One gray afternoon, South Bronx activist Monxo Lopez is on the third floor of the Cooper-Hewitt, Smithsonian Design Museum. Lopez is an adjunct assistant professor of Latino Studies at Hunter College, a cartographer and an environmental activist. He's lived in Mott Haven for the last 12 years, where he's worked on issues like waterfront accessibility and curbing illegal truck traffic in the neighborhood.
So WNYC invited him to walk through the current exhibit at the museum, "By the People: Designing a Better America," which focuses on how design can solve poverty. The show features over 60 projects from across the nation, gathered by curator of socially-responsible design Cynthia Smith. There's a mini-car from Michigan that runs on electricity, a blue barrel that serves as a water station for migrants in Arizona, and a poster that shows a house unfolding like a transformer to become an outdoor stage.

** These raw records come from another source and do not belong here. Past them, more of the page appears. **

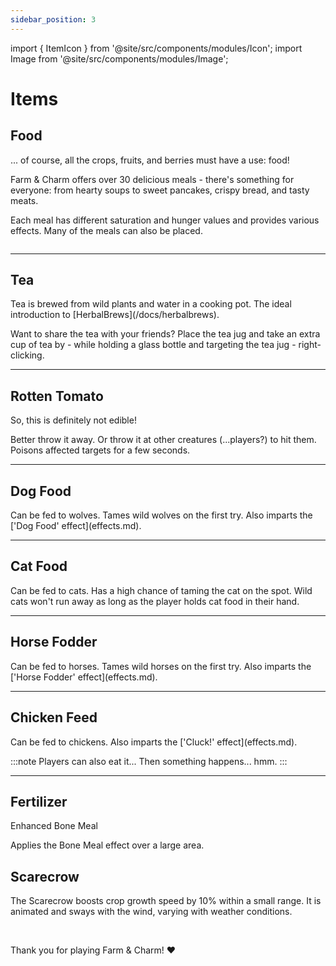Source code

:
 ```yaml
---
sidebar_position: 3
---
```


import { ItemIcon } from '@site/src/components/modules/Icon';
import Image from '@site/src/components/modules/Image';

# Items

## Food

<ItemIcon modId="farmcharm" imageId="oatmeal_with_strawberries.png" description="Food items available in Farm & Charm" pixelated="false" />

... of course, all the crops, fruits, and berries must have a use: food!

Farm & Charm offers over 30 delicious meals - there's something for everyone: from hearty soups to sweet pancakes, crispy bread, and tasty meats.

Each meal has different saturation and hunger values and provides various effects. Many of the meals can also be placed.

<Image modId="farmcharm" imageId="food_display.png" align="center" />

***

## Tea
<ItemIcon modId="farmcharm" imageId="nettle_tea.png" description="Tea brewed from wild plants and water." />
Tea is brewed from wild plants and water in a cooking pot. The ideal introduction to [HerbalBrews](/docs/herbalbrews).

Want to share the tea with your friends? Place the tea jug and take an extra cup of tea by - while holding a glass bottle and targeting the tea jug - right-clicking.

***

## Rotten Tomato
<ItemIcon modId="farmcharm" imageId="rotten_tomato.png" description="A non-edible rotten tomato." />
So, this is definitely not edible! 

Better throw it away. Or throw it at other creatures (...players?) to hit them. Poisons affected targets for a few seconds.

***

## Dog Food
<ItemIcon modId="farmcharm" imageId="dog_food.png" description="Food for dogs that tames wolves." />
Can be fed to wolves. Tames wild wolves on the first try. Also imparts the ['Dog Food' effect](effects.md).

***

## Cat Food
<ItemIcon modId="farmcharm" imageId="cat_food.png" description="Food for cats that tames them." />
Can be fed to cats. Has a high chance of taming the cat on the spot. Wild cats won't run away as long as the player holds cat food in their hand.

***

## Horse Fodder
<ItemIcon modId="farmcharm" imageId="horse_fodder.png" description="Fodder for horses that tames them." />
Can be fed to horses. Tames wild horses on the first try. Also imparts the ['Horse Fodder' effect](effects.md).

***

## Chicken Feed
<ItemIcon modId="farmcharm" imageId="chicken_feed.png" description="Feed for chickens that imparts a special effect." />
Can be fed to chickens. Also imparts the ['Cluck!' effect](effects.md).

:::note
Players can also eat it... Then something happens... hmm.
:::

***

## Fertilizer
<ItemIcon modId="farmcharm" imageId="fertilizer.png" description="Enhanced Bone Meal for larger area application." />
Enhanced Bone Meal

Applies the Bone Meal effect over a large area.

## Scarecrow
<ItemIcon modId="farmcharm" imageId="scarecrow.png" description="Increases crop growth speed within range and is awarded for crafting all Food Items." />

The Scarecrow boosts crop growth speed by 10% within a small range. It is animated and sways with the wind, varying with weather conditions.

<br />

Thank you for playing Farm & Charm! ❤️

Walking through the galleries, Lopez finds some interesting projects — a museum in San Antonio preserving the culture of threatened barrios, a project in California that turns firehouses into health centers. But what really catches his eye is a plan to renovate 8 public housing towers in Brownsville, Brooklyn. Like Brownsville, the South Bronx has a lot of public housing. The plan creates pathways between towers, breaking up the block and integrating it better with the surrounding community.
Lopez says it's a good idea, because the interior courtyards in public housing, often feel isolated or cut-off.
"When you build a green area like that, it's a recipe for unsafety," he said.
However, the Superblock Retrofit, as it's called, is still just a proposal. Curator Cynthia Smith says the project is a smart idea and it's had a lot of community support, but she can't say if it will happen or not. She noted, "It takes political will to do this."
This is exactly what frustrates activists like Lopez.
"I’ve seen our community function as a credit farm...for the students of different universities to get credit for their work in creating renderings, or interviewing people for journalism schools, and we are skeptical about that," he said. "Nothing or very little ever comes back to the community."
Still, Lopez thinks an exhibit like this should come to the South Bronx, so residents can see it and know what might be possible. He also wants to see these ideas go to City Hall because it represents the other side of the equation: it's there that you find the power brokers who can often decide what ideas get off the page and actually become a reality.
"By the People: Designing a Better America" will be on display at the Cooper-Hewitt, Smithsonian Design Museum until February 26, 2017.